Ficha
«(Continuado do n.º 10)
Deu-me vontade de rir com a resposta do garoto, mas fui-lhe sempre dizendo:
— Pois sim, traz tu pedras onde quiseres, mas vê se me deixas agora, porque tenho de trabalhar.
— Mas antes disso, diga-me o pai uma coisa. Não me poderia o pai arranjar lá para a escola da Nacional?
— Para quê?
— Ora para que havia de ser? Para aprender a arte! Creio que sempre se aprenderá melhor do que cá fora!
— Pois enganas-te redondamente.
— Ora essa!… Então os verdadeiros mestres não estão na Nacional.
— Isso é conforme quisermos ver as coisas. Também há por aí muita gente que sabe curar certas doenças às vezes melhor do que os médicos, mas como só estes é que estão autorizados a fazê-lo, por muito que saibam, nunca se lhes pode chamar médicos. O mesmo acontece com os mestres da Nacional. Se se fizesse um exame cá fora, embora fosse numa casa onde estivessem as sumidades da arte, ficava sem valor, porque só os da Nacional têm valor… para a entrada.
Acontece porém, muitas vezes, ou talvez dizendo melhor, esse exame não tem valor algum, porque o que sempre pega (e isto é que é sempre), são os pedidos, os empenhos, as cunhas, como se diz em calão tipográfico. Tu podes saber unicamente pôr letras em pé, seres muito estúpido, mas se arranjaras uma cunha boa, entras com certeza.
— Então se tiver mérito só?
— Ah!… Isso só… não serve!… O que se quer são cunhas… muitas cunhas…
— Mas para entrar para a escola também são precisas cunhas?
— Ah!… Para aí então não são só cunhas, é preciso ser pelo menos, pelo menos… bacharel!…
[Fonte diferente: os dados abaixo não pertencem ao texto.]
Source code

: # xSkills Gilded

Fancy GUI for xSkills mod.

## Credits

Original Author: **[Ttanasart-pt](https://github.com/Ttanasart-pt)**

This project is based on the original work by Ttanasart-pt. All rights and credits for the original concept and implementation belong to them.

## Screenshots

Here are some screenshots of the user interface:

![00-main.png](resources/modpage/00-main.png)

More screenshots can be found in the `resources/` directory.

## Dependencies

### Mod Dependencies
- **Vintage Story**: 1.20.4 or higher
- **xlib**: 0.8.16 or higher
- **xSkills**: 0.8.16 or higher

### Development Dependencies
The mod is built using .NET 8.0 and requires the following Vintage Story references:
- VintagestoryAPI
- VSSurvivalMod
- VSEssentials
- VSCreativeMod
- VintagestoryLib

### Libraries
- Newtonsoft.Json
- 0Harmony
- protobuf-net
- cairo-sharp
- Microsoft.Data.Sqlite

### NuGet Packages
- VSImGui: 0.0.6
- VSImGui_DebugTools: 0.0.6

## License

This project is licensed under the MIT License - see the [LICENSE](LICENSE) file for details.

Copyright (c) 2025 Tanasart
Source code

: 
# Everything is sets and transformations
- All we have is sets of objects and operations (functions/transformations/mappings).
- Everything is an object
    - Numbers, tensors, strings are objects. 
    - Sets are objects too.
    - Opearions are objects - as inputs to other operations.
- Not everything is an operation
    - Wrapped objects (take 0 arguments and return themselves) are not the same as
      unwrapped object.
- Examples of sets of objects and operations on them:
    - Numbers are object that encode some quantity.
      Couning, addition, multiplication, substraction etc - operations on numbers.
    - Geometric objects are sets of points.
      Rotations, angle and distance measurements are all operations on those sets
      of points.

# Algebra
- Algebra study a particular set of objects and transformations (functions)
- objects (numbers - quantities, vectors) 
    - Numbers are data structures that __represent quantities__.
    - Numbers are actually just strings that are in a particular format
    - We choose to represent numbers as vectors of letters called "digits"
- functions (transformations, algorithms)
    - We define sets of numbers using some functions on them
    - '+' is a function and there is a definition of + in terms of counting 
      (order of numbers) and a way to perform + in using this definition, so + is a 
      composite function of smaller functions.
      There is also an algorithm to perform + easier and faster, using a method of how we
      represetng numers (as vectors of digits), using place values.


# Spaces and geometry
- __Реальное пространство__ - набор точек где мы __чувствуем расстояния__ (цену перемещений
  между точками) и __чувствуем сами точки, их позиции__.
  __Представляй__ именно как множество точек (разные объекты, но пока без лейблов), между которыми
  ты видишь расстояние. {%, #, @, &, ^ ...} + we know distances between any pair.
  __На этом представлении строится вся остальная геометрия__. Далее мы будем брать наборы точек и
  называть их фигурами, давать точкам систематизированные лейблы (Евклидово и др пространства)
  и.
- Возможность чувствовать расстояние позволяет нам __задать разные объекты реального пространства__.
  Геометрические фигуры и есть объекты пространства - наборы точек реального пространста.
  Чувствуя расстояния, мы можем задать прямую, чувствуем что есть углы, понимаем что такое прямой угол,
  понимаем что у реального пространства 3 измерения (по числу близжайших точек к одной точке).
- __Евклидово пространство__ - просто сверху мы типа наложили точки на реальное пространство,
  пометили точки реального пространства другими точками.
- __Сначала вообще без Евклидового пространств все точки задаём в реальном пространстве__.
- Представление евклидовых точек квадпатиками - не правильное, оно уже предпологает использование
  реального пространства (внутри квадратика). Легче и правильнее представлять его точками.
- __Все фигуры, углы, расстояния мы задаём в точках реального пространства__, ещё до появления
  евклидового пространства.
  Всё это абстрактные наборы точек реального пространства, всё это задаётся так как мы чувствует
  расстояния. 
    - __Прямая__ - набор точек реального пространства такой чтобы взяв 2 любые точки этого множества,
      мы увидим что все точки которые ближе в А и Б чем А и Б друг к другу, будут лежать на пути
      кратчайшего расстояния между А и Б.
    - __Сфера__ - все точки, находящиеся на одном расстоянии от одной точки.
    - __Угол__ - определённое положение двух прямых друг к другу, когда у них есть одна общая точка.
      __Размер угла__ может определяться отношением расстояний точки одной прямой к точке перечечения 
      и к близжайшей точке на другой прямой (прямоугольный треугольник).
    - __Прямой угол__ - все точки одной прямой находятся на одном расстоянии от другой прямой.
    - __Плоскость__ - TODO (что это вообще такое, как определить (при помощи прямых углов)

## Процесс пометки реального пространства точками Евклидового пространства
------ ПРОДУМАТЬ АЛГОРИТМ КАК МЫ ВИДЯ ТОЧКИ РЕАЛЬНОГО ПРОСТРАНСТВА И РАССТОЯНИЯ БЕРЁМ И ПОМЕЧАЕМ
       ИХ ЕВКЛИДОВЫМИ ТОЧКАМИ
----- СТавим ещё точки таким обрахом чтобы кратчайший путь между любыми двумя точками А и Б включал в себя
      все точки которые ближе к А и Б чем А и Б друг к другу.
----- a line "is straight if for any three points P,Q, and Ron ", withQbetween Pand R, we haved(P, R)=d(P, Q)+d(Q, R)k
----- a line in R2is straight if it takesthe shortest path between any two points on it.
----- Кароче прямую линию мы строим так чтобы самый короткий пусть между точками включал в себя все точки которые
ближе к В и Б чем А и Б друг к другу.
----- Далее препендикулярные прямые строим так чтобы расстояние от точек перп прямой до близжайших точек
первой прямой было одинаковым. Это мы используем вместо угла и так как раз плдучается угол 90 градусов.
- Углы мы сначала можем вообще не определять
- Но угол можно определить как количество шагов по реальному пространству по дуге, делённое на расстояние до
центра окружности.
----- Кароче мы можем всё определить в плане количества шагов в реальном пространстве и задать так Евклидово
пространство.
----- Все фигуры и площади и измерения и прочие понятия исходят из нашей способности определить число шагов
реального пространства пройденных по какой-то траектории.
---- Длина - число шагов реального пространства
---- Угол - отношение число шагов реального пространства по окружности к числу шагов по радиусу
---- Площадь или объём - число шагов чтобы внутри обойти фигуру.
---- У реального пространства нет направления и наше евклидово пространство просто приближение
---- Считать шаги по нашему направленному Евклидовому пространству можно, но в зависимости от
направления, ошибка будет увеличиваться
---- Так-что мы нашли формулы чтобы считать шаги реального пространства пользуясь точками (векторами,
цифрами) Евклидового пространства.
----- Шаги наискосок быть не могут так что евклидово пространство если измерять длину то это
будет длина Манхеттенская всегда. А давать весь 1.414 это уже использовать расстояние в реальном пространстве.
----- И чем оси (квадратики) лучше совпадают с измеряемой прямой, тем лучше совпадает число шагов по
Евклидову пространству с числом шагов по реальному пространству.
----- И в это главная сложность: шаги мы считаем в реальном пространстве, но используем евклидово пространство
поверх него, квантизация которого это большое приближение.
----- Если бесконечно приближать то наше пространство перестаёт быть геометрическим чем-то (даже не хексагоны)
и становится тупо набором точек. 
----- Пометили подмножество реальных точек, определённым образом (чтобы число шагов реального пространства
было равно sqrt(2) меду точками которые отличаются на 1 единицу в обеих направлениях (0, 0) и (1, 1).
— Bacharel!? — exclamou o rapaz com os olhos quase a saltarem-lhe das órbitas, de espantado que ficou.
— Sim, homem! Então julgavas que era só o teu examesito de português e de francês, o suficiente para entrar para aprendiz de compositor?!… Estás enganado!… É necessário, pelo menos, saber bem francês, inglês, espanhol, italiano, alemão, grego, chinês, turco, russo; perceber de história pátria, história de Roma, história da Carochinha; desenhar como Gustave Dauré, pintar como Rubens, saber química, física, botânica, e depois disto tudo, ter cunhas…
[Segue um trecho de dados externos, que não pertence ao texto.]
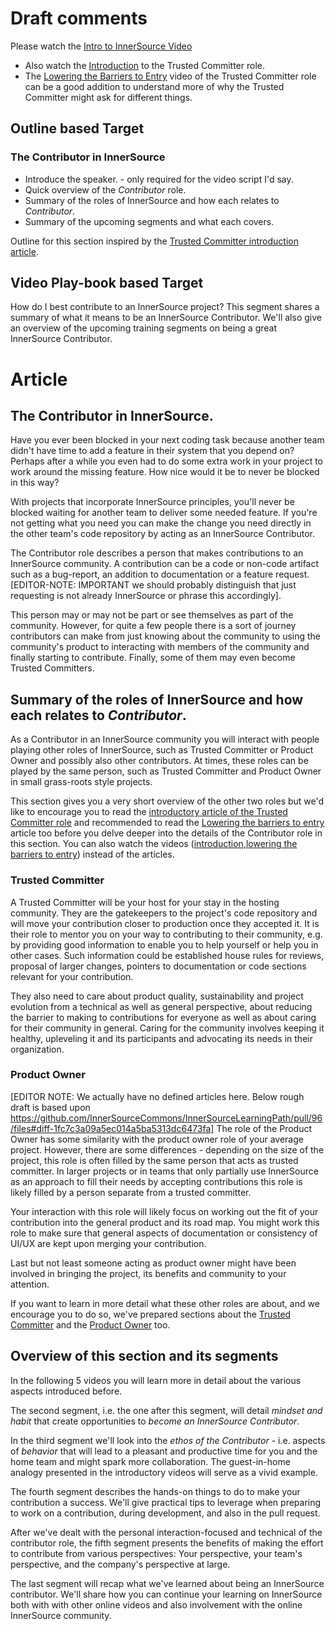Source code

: # Draft comments

 Please watch the [Intro to InnerSource Video](https://www.safaribooksonline.com/videos/introduction-to-innersource/9781492041504)
* Also watch the [Introduction](https://learning.oreilly.com/videos/the-trusted-committer/9781492047599/9781492047599-video323925) to the Trusted Committer role.
* The [Lowering the Barriers to Entry](https://learning.oreilly.com/videos/the-trusted-committer/9781492047599/9781492047599-video323929) video of the Trusted Committer role can be a good addition to understand more of why the Trusted Committer might ask for different things.

## Outline based Target
### The Contributor in InnerSource

  - Introduce the speaker. - only required for the video script I'd say. 
  - Quick overview of the _Contributor_ role.
  - Summary of the roles of InnerSource and how each relates to _Contributor_.
  - Summary of the upcoming segments and what each covers.

Outline for this section inspired by the [Trusted Committer introduction article](link).

## Video Play-book based Target
How do I best contribute to an InnerSource project?  This segment shares a summary of what it means to be an InnerSource Contributor.  We'll also give an overview of the upcoming training segments on being a great InnerSource Contributor.



# Article

## The Contributor in InnerSource.

Have you ever been blocked in your next coding task because another team didn't have time to add a feature in their system that you depend on?
Perhaps after a while you even had to do some extra work in your project to work around the missing feature.
How nice would it be to never be blocked in this way?

With projects that incorporate InnerSource principles, you'll never be blocked waiting for another team to deliver some needed feature.
If you're not getting what you need you can make the change you need directly in the other team's code repository by acting as an InnerSource Contributor.

The Contributor role describes a person that makes contributions to an InnerSource community.
A contribution can be a code or non-code artifact such as a bug-report, an addition to documentation or a feature request. 
[EDITOR-NOTE: IMPORTANT we should probably distinguish that just requesting is not already InnerSource or phrase this accordingly].

This person may or may not be part or see themselves as part of the community.
However, for quite a few people there is a sort of journey contributors can make from just knowing about the community to using the community's product to interacting with members of the community and finally starting to contribute.
Finally, some of them may even become Trusted Committers.


## Summary of the roles of InnerSource and how each relates to _Contributor_.

As a Contributor in an InnerSource community you will interact with people playing other roles of InnerSource, such as Trusted Committer or Product Owner and possibly also other contributors.
At times, these roles can be played by the same person, such as Trusted Committer and Product Owner in small grass-roots style projects.

This section gives you a very short overview of the other two roles but we'd like to encourage you to read the [introductory article of the Trusted Committer role]() and recommended to read the [Lowering the barriers to entry]() article too before you delve deeper into the details of the Contributor role in this section.
You can also watch the videos ([introduction](intro-trusted-committer),[lowering the barriers to entry](tc-lowering-the-barriers-to-entry)) instead of the articles.

### Trusted Committer

A Trusted Committer will be your host for your stay in the hosting community.
They are the gatekeepers to the project's code repository and will move your contribution closer to production once they accepted it. 
It is their role to mentor you on your way to contributing to their community, e.g. by providing good information to enable you to help yourself or help you in other cases.
Such information could be established house rules for reviews, proposal of larger changes,  pointers to documentation or code sections relevant for your contribution.

They also need to care about product quality, sustainability and project evolution from a technical as well as general perspective, about reducing the barrier to making to contributions for everyone as well as about caring for their community in general.
Caring for the community involves keeping it healthy, upleveling it and its participants and advocating its needs in their organization.


### Product Owner
[EDITOR NOTE: We actually have no defined articles here. Below rough draft is based upon https://github.com/InnerSourceCommons/InnerSourceLearningPath/pull/96/files#diff-1fc7c3a09a5ec014a5ba5313dc6473fa]
The role of the Product Owner has some similarity with the product owner role of your average project.
However, there are some differences - depending on the size of the project, this role is often filled by the same person that acts as trusted committer.
In larger projects or in teams that only partially use InnerSource as an approach to fill their needs by accepting contributions this role is likely filled by a person separate from a trusted committer.

Your interaction with this role will likely focus on working out the fit of your contribution into the general product and its road map. 
You might work this role to make sure that general aspects of documentation or consistency of UI/UX are kept upon merging your contribution.  

Last but not least someone acting as product owner might have been involved in bringing the project, its benefits and community to your attention. 


If you want to learn in more detail what these other roles are about, and we encourage you to do so, we've prepared sections about the [Trusted Committer](link) and the [Product Owner](link) too.


## Overview of this section and its segments
In the following 5 videos you will learn more in detail about the various aspects introduced before. 

The second segment, i.e. the one after this segment, will detail _mindset and habit_ that create opportunities to _become an InnerSource Contributor_.

In the third segment we'll look into the _ethos of the Contributor_ - i.e. aspects of _behavior_ that will lead to a pleasant and productive time for you and the home team and might spark more collaboration.
The guest-in-home analogy presented in the introductory videos will serve as a vivid example. 

The fourth segment describes the hands-on things to do to make your contribution a success.
We'll give practical tips to leverage when preparing to work on a contribution, during development, and also in the pull request.  

After we've dealt with the personal interaction-focused and technical of the contributor role, the fifth segment presents the benefits of making the effort to contribute from various perspectives: Your perspective, your team's perspective, and the company's perspective at large.

The last segment will recap what we've learned about being an InnerSource contributor.  We'll share how you can continue your learning on InnerSource both with with other online videos and also involvement with the online InnerSource community.


[intro-innersource]:https://www.safaribooksonline.com/videos/introduction-to-innersource/9781492041504
[intro-trusted-comitter]:https://learning.oreilly.com/videos/the-trusted-committer/9781492047599/9781492047599-video323925
[tc-lowering-the-barriers-to-entry]:https://learning.oreilly.com/videos/the-trusted-committer/9781492047599/9781492047599-video323929
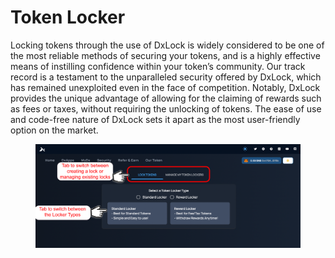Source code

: # Token Locker

Locking tokens through the use of DxLock is widely considered to be one of the most reliable methods of securing your tokens, and is a highly effective means of instilling confidence within your token’s community. Our track record is a testament to the unparalleled security offered by DxLock, which has remained unexploited even in the face of competition. Notably, DxLock provides the unique advantage of allowing for the claiming of rewards such as fees or taxes, without requiring the unlocking of tokens. The ease of use and code-free nature of DxLock sets it apart as the most user-friendly option on the market.

<figure><img src="../../../.gitbook/assets/image (34).png" alt=""><figcaption></figcaption></figure>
— Com os demónios!… Parece-me que o pai está a brincar comigo!…
— Não estou, não. Pergunta, e verás.
— E depois de saber isso e entrar quanto se vai ganhar?
— Parece-me que se entra ganhando um tostão por dia…
— Está feito!… Já é de sobejo para um jantar de galinha, porque essas com dez reis de milho ficam jantadas.
— Sim, lá isso é.
— Mas aprende-se depois a arte?
— Aprende-se o quê?
— A arte, a ser tipógrafo!
— Não, homem!… O que se aprende é a ser… indolente!
— Indolente!?…
— Já se vê. Então que diabo queres tu que aprenda um rapaz, na costumeira de fazer tudo pachorrentamente, sem lhes darem pressa e demais a mais, com métodos ronceiros do tempo d’el-rei D. Marmello? A maior parte deles, quando saem da escola, para as oficinas, são uns completos açordas que nada sabem e andam muitas vezes a perguntar aos outros, como se faz isto ou aquilo.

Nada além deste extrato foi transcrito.